EXERCISE PROMPT: For the word "POST", find each line in the entries where it occurs and copy that line.

LISTED ENTRIES:
====

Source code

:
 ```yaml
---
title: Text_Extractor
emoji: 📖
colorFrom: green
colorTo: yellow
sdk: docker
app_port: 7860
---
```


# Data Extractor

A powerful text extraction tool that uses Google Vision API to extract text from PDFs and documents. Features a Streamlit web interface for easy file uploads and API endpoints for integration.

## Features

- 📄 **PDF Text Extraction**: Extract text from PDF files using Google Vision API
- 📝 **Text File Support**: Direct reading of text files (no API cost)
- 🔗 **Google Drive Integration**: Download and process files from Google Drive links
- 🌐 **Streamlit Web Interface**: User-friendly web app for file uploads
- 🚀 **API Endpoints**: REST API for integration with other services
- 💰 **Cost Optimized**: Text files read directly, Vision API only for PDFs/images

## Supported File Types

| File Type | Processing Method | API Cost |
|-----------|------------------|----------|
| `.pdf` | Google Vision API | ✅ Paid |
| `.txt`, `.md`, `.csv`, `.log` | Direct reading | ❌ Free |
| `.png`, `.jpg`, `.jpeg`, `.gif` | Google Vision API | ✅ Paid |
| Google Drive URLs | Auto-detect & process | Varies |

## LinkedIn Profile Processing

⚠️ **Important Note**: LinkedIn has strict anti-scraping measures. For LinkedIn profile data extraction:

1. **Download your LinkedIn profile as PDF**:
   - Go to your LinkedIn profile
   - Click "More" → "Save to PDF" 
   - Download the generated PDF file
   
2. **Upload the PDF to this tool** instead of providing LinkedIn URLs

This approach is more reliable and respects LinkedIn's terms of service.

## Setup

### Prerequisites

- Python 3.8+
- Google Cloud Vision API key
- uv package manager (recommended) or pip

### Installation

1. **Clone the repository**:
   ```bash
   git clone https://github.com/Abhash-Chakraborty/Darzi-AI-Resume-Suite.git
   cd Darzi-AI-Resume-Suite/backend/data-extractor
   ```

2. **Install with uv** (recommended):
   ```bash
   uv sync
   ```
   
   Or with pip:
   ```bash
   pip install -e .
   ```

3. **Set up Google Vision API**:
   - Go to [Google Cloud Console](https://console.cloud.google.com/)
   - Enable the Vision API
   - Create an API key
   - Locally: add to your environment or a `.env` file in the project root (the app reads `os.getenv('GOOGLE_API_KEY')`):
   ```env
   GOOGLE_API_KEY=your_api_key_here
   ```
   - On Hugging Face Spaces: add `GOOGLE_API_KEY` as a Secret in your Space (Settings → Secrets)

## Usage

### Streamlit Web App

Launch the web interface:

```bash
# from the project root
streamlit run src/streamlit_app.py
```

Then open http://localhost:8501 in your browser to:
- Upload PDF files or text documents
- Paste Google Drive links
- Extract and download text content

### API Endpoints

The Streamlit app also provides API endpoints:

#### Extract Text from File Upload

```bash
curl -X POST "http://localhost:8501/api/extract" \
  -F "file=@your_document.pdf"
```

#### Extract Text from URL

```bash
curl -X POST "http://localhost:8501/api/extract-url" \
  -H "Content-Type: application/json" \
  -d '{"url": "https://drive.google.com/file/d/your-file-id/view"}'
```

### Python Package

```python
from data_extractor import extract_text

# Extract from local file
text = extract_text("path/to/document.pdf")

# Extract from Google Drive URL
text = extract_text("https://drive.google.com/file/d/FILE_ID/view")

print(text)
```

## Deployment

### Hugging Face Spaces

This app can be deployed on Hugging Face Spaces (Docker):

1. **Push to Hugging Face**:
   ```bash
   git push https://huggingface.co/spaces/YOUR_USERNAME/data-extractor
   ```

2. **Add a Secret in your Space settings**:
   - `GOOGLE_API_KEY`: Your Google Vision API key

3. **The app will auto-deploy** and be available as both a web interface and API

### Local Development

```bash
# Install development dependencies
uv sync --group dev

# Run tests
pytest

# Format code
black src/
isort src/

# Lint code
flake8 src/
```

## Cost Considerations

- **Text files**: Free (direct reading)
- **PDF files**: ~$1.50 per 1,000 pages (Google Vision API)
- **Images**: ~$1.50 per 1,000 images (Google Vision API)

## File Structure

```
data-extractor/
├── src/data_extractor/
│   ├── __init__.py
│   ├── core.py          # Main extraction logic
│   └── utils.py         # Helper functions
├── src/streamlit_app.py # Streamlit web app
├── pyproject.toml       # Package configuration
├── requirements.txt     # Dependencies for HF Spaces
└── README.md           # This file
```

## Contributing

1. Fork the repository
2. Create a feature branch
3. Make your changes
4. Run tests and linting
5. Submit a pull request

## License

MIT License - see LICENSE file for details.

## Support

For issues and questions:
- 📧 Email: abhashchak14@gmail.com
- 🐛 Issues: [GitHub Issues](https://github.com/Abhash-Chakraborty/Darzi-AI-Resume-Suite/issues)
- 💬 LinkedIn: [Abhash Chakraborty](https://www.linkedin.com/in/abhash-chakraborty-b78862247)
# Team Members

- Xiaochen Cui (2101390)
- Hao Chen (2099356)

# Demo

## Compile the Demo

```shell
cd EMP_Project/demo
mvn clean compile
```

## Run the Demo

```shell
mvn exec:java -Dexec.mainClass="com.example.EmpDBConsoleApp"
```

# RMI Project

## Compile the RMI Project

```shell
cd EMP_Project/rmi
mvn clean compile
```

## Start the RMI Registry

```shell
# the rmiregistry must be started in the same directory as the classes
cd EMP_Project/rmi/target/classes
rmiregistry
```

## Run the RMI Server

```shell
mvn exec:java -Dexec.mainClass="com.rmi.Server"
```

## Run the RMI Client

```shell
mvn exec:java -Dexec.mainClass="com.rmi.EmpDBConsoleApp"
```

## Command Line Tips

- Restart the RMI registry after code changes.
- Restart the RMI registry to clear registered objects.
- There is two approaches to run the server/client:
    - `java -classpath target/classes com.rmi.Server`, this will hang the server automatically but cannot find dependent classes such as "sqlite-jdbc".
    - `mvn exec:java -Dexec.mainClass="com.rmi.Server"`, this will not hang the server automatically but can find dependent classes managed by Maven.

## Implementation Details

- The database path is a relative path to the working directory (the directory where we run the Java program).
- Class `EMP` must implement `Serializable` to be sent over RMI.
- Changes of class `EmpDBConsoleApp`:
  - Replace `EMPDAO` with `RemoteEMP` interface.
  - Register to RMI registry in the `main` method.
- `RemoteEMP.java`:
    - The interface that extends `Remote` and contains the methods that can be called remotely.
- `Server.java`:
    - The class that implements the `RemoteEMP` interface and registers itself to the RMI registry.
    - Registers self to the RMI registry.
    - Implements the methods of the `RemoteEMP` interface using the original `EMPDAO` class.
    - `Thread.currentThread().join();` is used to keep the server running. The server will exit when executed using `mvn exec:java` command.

====

EXERCISE SOLUTION:
curl -X POST "http://localhost:8501/api/extract" \
curl -X POST "http://localhost:8501/api/extract-url" \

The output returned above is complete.